Wall Street Journal Urban Gardner columnist Ralph Gardner Jr. similarly mourned the news of the Waldorf Astoria’s conversion to condos and reminded us of the Plaza’s—that took the soul out of the place. In “Another Condo-Conversion Casualty The Waldorf Astoria is going the lamentable way of the Plaza,” he spells out his prediction.
He pointed out that Paris and London have their grand hotels and now New York no longer will have any. Like fortunate people of a certain age who grew up in NYC or visited, he reminisced about having lunch at the Plaza with his father when he was a child. I remember tea with my mother.

Vintage photo of Plaza Hotel. Photo: boweryboyshistory.com
“These days the Plaza feels like the victim of some genteel version of a neutron bomb—the property remains intact but the people are largely missing.” Gardner wrote, and he asks: “Aren’t there enough shiny new billionaire condo developments rising along 57th Street and Central Park South to satisfy demand? Must we squander our inheritance?”

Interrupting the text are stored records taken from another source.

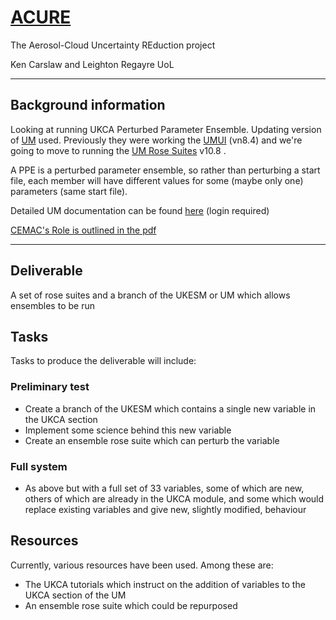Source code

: # [ACURE](https://gtr.ukri.org/projects?ref=NE%2FP013406%2F1) #

The Aerosol-Cloud Uncertainty REduction project

Ken Carslaw and Leighton Regayre UoL

<hr>

## Background information ##

Looking at running UKCA Perturbed Parameter Ensemble. Updating version of [UM](http://cms.ncas.ac.uk/wiki/UM) used. Previously they were working the [UMUI](http://cms.ncas.ac.uk/wiki/UM/RunningUMOnArcher) (vn8.4) and we're going
to move to running the [UM Rose Suites](http://cms.ncas.ac.uk/wiki/RoseCylc) v10.8 .

A PPE is a perturbed parameter ensemble, so rather than perturbing a
start file, each member will have different values for some (maybe
only one) parameters (same start file).

Detailed UM documentation can be found [here](https://code.metoffice.gov.uk/doc/um/latest/umdp.html) (login required)

[CEMAC's Role is outlined in the pdf](https://github.com/cemachelen/Work_Notes/blob/master/ACURE/CEMAC_priorities_for_ACURE_v2_1-1.pdf)

<hr>

## Deliverable

A set of rose suites and a branch of the UKESM or UM which allows ensembles to be run

## Tasks

Tasks to produce the deliverable will include:

### Preliminary test
* Create a branch of the UKESM which contains a single new variable in the UKCA section
* Implement some science behind this new variable
* Create an ensemble rose suite which can perturb the variable

### Full system
* As above but with a full set of 33 variables, some of which are new, others of which are already in the UKCA module, and some which would replace existing variables and give new, slightly modified, behaviour

## Resources

Currently, various resources have been used. Among these are:

* The UKCA tutorials which instruct on the addition of variables to the UKCA section of the UM
* An ensemble rose suite which could be repurposed

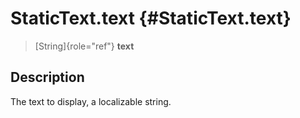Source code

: StaticText.text {#StaticText.text}
===============

> [String]{role="ref"} **text**

Description
-----------

The text to display, a localizable string.
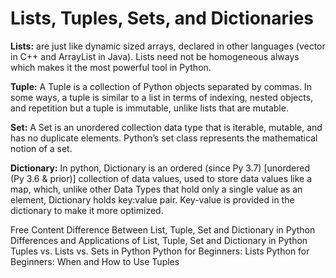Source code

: # Lists, Tuples, Sets, and Dictionaries

**Lists:** are just like dynamic sized arrays, declared in other languages (vector in C++ and ArrayList in Java). Lists need not be homogeneous always which makes it the most powerful tool in Python.

**Tuple:** A Tuple is a collection of Python objects separated by commas. In some ways, a tuple is similar to a list in terms of indexing, nested objects, and repetition but a tuple is immutable, unlike lists that are mutable.

**Set:** A Set is an unordered collection data type that is iterable, mutable, and has no duplicate elements. Python’s set class represents the mathematical notion of a set.

**Dictionary:** In python, Dictionary is an ordered (since Py 3.7) [unordered (Py 3.6 & prior)] collection of data values, used to store data values like a map, which, unlike other Data Types that hold only a single value as an element, Dictionary holds key:value pair. Key-value is provided in the dictionary to make it more optimized.

<ResourceGroupTitle>Free Content</ResourceGroupTitle>
<BadgeLink colorScheme='red' badgeText='Watch' href='https://www.youtube.com/watch?v=n0krwG38SHI'>Difference Between List, Tuple, Set and Dictionary in Python</BadgeLink>
<BadgeLink colorScheme='yellow' badgeText='Read' href='https://www.geeksforgeeks.org/differences-and-applications-of-list-tuple-set-and-dictionary-in-python/'>Differences and Applications of List, Tuple, Set and Dictionary in Python</BadgeLink>
<BadgeLink colorScheme='yellow' badgeText='Read' href='https://jerrynsh.com/tuples-vs-lists-vs-sets-in-python/'>Tuples vs. Lists vs. Sets in Python</BadgeLink>
<BadgeLink colorScheme='yellow' badgeText='Read' href='https://thenewstack.io/python-for-beginners-lists/'>Python for Beginners: Lists</BadgeLink>
<BadgeLink colorScheme='yellow' badgeText='Read' href='https://thenewstack.io/python-for-beginners-when-and-how-to-use-tuples/'>Python for Beginners: When and How to Use Tuples</BadgeLink>
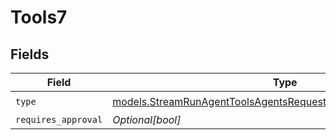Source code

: # Tools7


## Fields

| Field                                                                                                                                    | Type                                                                                                                                     | Required                                                                                                                                 | Description                                                                                                                              |
| ---------------------------------------------------------------------------------------------------------------------------------------- | ---------------------------------------------------------------------------------------------------------------------------------------- | ---------------------------------------------------------------------------------------------------------------------------------------- | ---------------------------------------------------------------------------------------------------------------------------------------- |
| `type`                                                                                                                                   | [models.StreamRunAgentToolsAgentsRequestRequestBodySettings7Type](../models/streamrunagenttoolsagentsrequestrequestbodysettings7type.md) | :heavy_check_mark:                                                                                                                       | N/A                                                                                                                                      |
| `requires_approval`                                                                                                                      | *Optional[bool]*                                                                                                                         | :heavy_minus_sign:                                                                                                                       | N/A                                                                                                                                      |
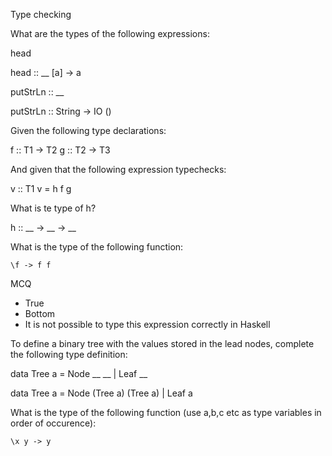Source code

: Type checking

What are the types of the following expressions:

head 

head :: __ [a] -> a

putStrLn :: __

putStrLn :: String -> IO ()


Given the following type declarations:

f :: T1 -> T2
g :: T2 -> T3

And given that the following expression typechecks: 

v :: T1
v = h f g

What is te type of h?

h :: __ -> __ -> __


What is the type of the following function: 

    \f -> f f

MCQ

- True
- Bottom
- It is not possible to type this expression correctly in Haskell

To define a binary tree with the values stored in the lead nodes, complete the following type definition:


data Tree a = Node __ __ | Leaf __ 


data Tree a = Node (Tree a) (Tree a) | Leaf a 

What is the type of the following function (use a,b,c etc as type variables in order of occurence):

    \x y -> y

    
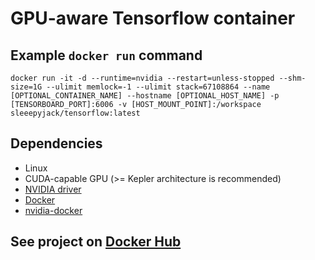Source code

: # GPU-aware Tensorflow container

## Example `docker run` command
`docker run -it -d --runtime=nvidia --restart=unless-stopped --shm-size=1G --ulimit memlock=-1 --ulimit stack=67108864 --name [OPTIONAL_CONTAINER_NAME] --hostname [OPTIONAL_HOST_NAME] -p [TENSORBOARD_PORT]:6006 -v [HOST_MOUNT_POINT]:/workspace sleeepyjack/tensorflow:latest`

## Dependencies
* Linux
* CUDA-capable GPU (>= Kepler architecture is recommended)
* [NVIDIA driver](http://www.nvidia.de/Download/index.aspx)
* [Docker](https://docs.docker.com/install/)
* [nvidia-docker](https://github.com/NVIDIA/nvidia-docker)

## See project on [Docker Hub](https://hub.docker.com/r/sleeepyjack/tensorflow/)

A few days before Gardner’s article, the New York Post covered the demise of the Campbell Apartment. In “Cocktail Shakeup at Grand Central Terminal,” Julia Marsh and Laura Italiano reported that the 1920s glam office-turned vintage bar–and Mark Grossich—lost the lease after 17 years. Grossich’s rent was $350,000/year and he offered $800,000 on a 10-year lease, but Scott Gerber, who said he was approached by MTA advisors and didn’t seek out the property, will pay $1.1 million/year. Grossich said he’d counter offer on the highest bid plus 2.5 percent. He said the MTA told him: “They way overbid you. We can’t do that.”
The reporters wrote that last year “the MTA began aggressively overhauling Grand Central’s restaurants and bars hoping for higher rents and ever-more-high-end lease holders.”

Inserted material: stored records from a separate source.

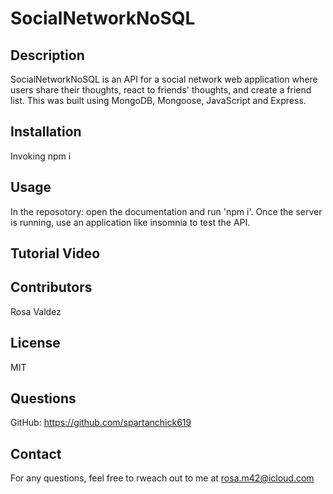 # SocialNetworkNoSQL

## Description
SocialNetworkNoSQL is an API for a social network web application where users share their thoughts, react to friends' thoughts, and create a friend list. This was built using MongoDB, Mongoose, JavaScript and Express.

## Installation
Invoking npm i 

## Usage
In the reposotory: open the documentation and run 'npm i'. Once the server is running, use an application like insomnia to test the API.

## Tutorial Video

## Contributors
Rosa Valdez

## License
MIT

## Questions

GitHub: https://github.com/spartanchick619

## Contact

For any questions, feel free to rweach out to me at rosa.m42@icloud.com
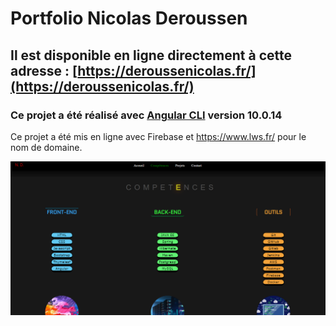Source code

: # Portfolio Nicolas Deroussen

## Il est disponible en ligne directement à cette adresse :  [https://deroussenicolas.fr/](https://deroussenicolas.fr/) 

### Ce projet a été réalisé avec [Angular CLI](https://github.com/angular/angular-cli) version 10.0.14

Ce projet a été mis en ligne avec Firebase et https://www.lws.fr/ pour le nom de domaine.

 ![Optional Text](https://github.com/Silverawz/Portfolio/blob/main/presentation.png)


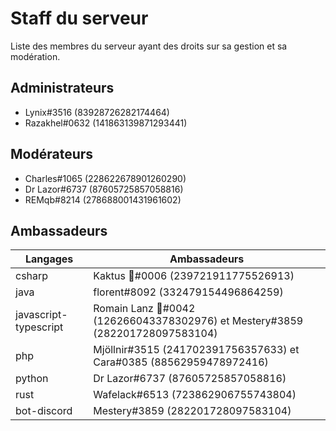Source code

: # Staff du serveur

Liste des membres du serveur ayant des droits sur sa gestion et sa modération.

## Administrateurs

- Lynix#3516 (83928726282174464)
- Razakhel#0632 (141863139871293441)

## Modérateurs

- Charles#1065 (228622678901260290)
- Dr Lazor#6737 (87605725857058816)
- REMqb#8214 (278688001431961602)

## Ambassadeurs

| Langages | Ambassadeurs |
| -------- | ----------- |
| csharp | Kaktus 🌵#0006 (239721911775526913) |
| java | florent#8092 (332479154496864259) |
| javascript-typescript | Romain Lanz 🦊#0042 (126266043378302976) et Mestery#3859 (282201728097583104) |
| php | Mjöllnir#3515 (241702391756357633) et Cara#0385 (88562959478972416) |
| python | Dr Lazor#6737 (87605725857058816) |
| rust | Wafelack#6513 (723862906755743804) |
| bot-discord | Mestery#3859 (282201728097583104) |
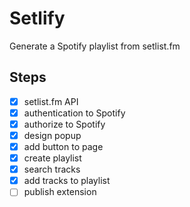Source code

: # Setlify

Generate a Spotify playlist from setlist.fm


## Steps

- [x] setlist.fm API
- [x] authentication to Spotify
- [x] authorize to Spotify
- [x] design popup
- [x] add button to page
- [x] create playlist
- [x] search tracks
- [x] add tracks to playlist
- [ ] publish extension
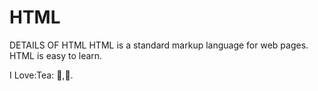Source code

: # HTML
DETAILS OF HTML
HTML is a standard markup language for web pages.
HTML is easy to learn.


I Love:Tea: :pizza:,:dancer:.
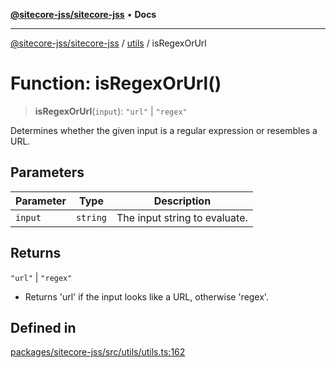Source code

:[**@sitecore-jss/sitecore-jss**](../../README.md) • **Docs**

***

[@sitecore-jss/sitecore-jss](../../README.md) / [utils](../README.md) / isRegexOrUrl

# Function: isRegexOrUrl()

> **isRegexOrUrl**(`input`): `"url"` \| `"regex"`

Determines whether the given input is a regular expression or resembles a URL.

## Parameters

| Parameter | Type | Description |
| ------ | ------ | ------ |
| `input` | `string` | The input string to evaluate. |

## Returns

`"url"` \| `"regex"`

- Returns 'url' if the input looks like a URL, otherwise 'regex'.

## Defined in

[packages/sitecore-jss/src/utils/utils.ts:162](https://github.com/Sitecore/jss/blob/8a4b494b94688cf3e3919ca9b89762334d163535/packages/sitecore-jss/src/utils/utils.ts#L162)
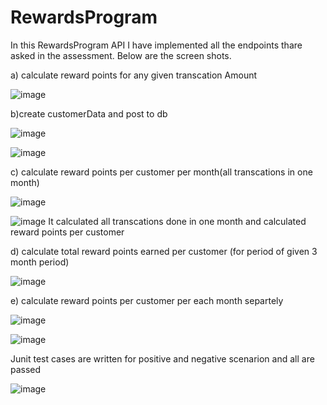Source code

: # RewardsProgram

In this RewardsProgram API I have implemented all the  endpoints thare asked in the assessment. Below are the screen shots.

a) calculate reward points for any given transcation Amount

![image](https://user-images.githubusercontent.com/115841974/211179475-f9d1eb50-205d-4765-95b3-97028131bcd1.png)

b)create customerData and post to db 

![image](https://user-images.githubusercontent.com/115841974/211179566-04b28fc3-f79d-49c6-a956-75370a574b4d.png)

![image](https://user-images.githubusercontent.com/115841974/211179574-c3dfd73f-bf8f-4b90-8d27-1fba6f9e1ad0.png)

c) calculate reward points per customer per month(all transcations in one month)

![image](https://user-images.githubusercontent.com/115841974/211179653-7d2c818b-a6f0-444c-9b2b-55f93a96049a.png)

![image](https://user-images.githubusercontent.com/115841974/211179662-b8ed3b31-8224-4e80-93e9-0696e58a93b6.png)
It calculated all transcations done in one month and calculated reward points per customer 

d) calculate total reward points earned per customer (for period of given 3 month period)

![image](https://user-images.githubusercontent.com/115841974/211179743-b93b441b-e1ce-4e7c-a06a-68b3c57b1567.png)

e) calculate reward points per customer per each month separtely

![image](https://user-images.githubusercontent.com/115841974/211179888-e2e619e8-64f0-4fc8-b117-001b7801bd1b.png)

![image](https://user-images.githubusercontent.com/115841974/211179892-d1a52455-3ced-47cd-a3d7-415ddfcb30d4.png)

Junit test cases are written for positive and negative scenarion and all are passed

![image](https://user-images.githubusercontent.com/115841974/211179934-01558334-5bd7-4aef-bf13-7571ab997bea.png)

Campbell Apartment. Photo: alamy.com
After years of neglect, Grossich restored the space almost two decades ago. It had served for a while as a “pokey; a cell for all the wastrels and drifters that came through Grand Central.” He spent $millions. Marsh and Italiano described him as a “master of the timeless, intimate cocktail lounge, temples to single-malt scotch, fine cigars and tufted upholstery.”
The new lease holder “plans to modernize.” Marsh and Italiano described what Gerber—who runs “hip, jangly and galvanic lounges”—has in mind. It will be “something less Brooks Brothers, more limited edition sneakers and Gucci-T-shirts.” He caters to athletes, musicians and celebrities who don’t wear jackets. The space is landmarked, so he can’t touch the walls, ceiling or windows. “But he’s installing a costly new stone bar top, new bar and kitchen equipment, a new heating and air conditioning system.” He’ll add chandeliers, high-tech lighting and instead of big band tunes Gerber promises “eclectic music.”
Funny. Americans travel the world to visit and admire ancient ruins, churches, mosques, estates, chateaux and celebrated historic landmarks but they don’t seem to have the same sensibility about their own history. Increasingly the past is considered fuddy duddy and proponents are fatally old fashioned and terminally wrong. And there are fewer and fewer places for them to enjoy around here. Why is this? Will we eventually be sorry? Will you miss NYC’s last grand hotel? Does the city need yet another luxury condo?